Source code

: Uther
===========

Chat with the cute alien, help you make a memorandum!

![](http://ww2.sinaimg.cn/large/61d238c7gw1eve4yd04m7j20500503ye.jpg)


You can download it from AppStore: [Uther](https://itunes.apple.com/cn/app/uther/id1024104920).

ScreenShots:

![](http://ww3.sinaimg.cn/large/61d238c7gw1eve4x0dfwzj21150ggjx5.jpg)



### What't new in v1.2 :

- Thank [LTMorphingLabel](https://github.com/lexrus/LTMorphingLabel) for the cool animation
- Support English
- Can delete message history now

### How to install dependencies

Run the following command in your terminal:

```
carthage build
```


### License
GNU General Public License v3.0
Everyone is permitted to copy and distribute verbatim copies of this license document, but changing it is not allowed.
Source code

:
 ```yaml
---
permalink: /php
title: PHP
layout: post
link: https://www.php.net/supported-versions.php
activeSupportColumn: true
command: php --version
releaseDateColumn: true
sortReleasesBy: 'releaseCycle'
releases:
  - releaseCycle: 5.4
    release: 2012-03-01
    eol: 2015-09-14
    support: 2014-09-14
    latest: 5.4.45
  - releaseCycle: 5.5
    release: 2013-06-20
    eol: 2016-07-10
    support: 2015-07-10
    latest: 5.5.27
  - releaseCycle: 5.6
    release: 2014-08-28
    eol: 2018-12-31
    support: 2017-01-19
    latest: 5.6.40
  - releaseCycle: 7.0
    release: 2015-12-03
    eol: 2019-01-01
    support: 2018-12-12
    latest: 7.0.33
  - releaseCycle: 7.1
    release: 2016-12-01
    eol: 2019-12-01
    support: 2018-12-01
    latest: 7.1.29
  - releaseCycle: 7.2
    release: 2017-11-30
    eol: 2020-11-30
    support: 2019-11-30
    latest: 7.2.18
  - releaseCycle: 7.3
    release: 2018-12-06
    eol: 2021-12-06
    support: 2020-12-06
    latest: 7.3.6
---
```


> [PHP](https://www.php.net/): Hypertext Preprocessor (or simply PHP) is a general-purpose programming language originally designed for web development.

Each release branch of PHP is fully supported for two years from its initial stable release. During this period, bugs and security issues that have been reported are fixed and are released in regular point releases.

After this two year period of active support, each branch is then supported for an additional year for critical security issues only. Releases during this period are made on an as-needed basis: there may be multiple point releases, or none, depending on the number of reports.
____
Take every line from the records that holds "point" and copy it down.

Each release branch of PHP is fully supported for two years from its initial stable release. During this period, bugs and security issues that have been reported are fixed and are released in regular point releases.
After this two year period of active support, each branch is then supported for an additional year for critical security issues only. Releases during this period are made on an as-needed basis: there may be multiple point releases, or none, depending on the number of reports.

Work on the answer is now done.